> Work order:
For each line in the records that contains "begin", make a copy.

> Information supplied:
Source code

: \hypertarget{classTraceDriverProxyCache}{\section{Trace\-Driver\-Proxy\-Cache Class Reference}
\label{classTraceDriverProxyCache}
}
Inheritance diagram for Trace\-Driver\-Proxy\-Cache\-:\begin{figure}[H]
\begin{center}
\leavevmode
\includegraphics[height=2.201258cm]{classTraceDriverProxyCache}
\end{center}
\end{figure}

> Exercise response:
Inheritance diagram for Trace\-Driver\-Proxy\-Cache\-:\begin{figure}[H]
\begin{center}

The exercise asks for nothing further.